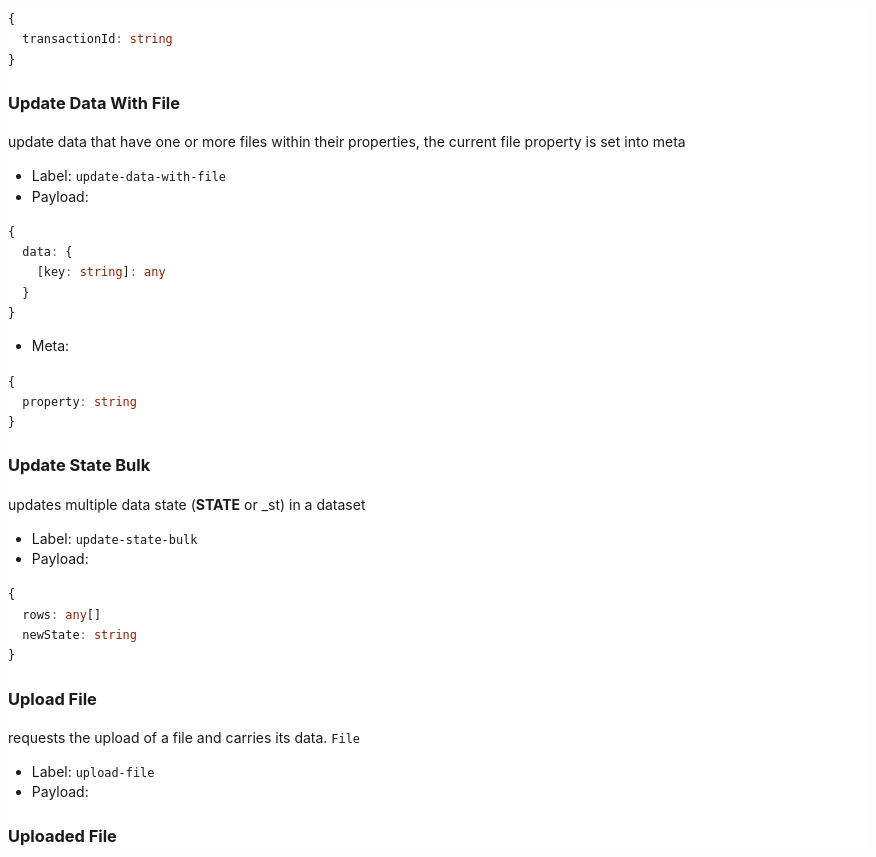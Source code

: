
 ```typescript
{
  transactionId: string
}
```

### Update Data With File

update data that have one or more files within their properties,
the current file property is set into meta

- Label: `update-data-with-file`
- Payload:

```typescript
{
  data: {
    [key: string]: any
  }
}
```

- Meta:

```typescript
{
  property: string
}
```

### Update State Bulk

updates multiple data state (**STATE** or _st) in a dataset

- Label: `update-state-bulk`
- Payload:

```typescript
{
  rows: any[]
  newState: string
}
```

### Upload File

requests the upload of a file and carries its data. `File`

- Label: `upload-file`
- Payload:

```typescript

```

### Uploaded File


  [key: string]: any[]
  [key: string]: any[]
  [key: string]: any[]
******************************
Track down every line of the material containing the string "property", and copy it.

Response area>
the current file property is set into meta
  property: string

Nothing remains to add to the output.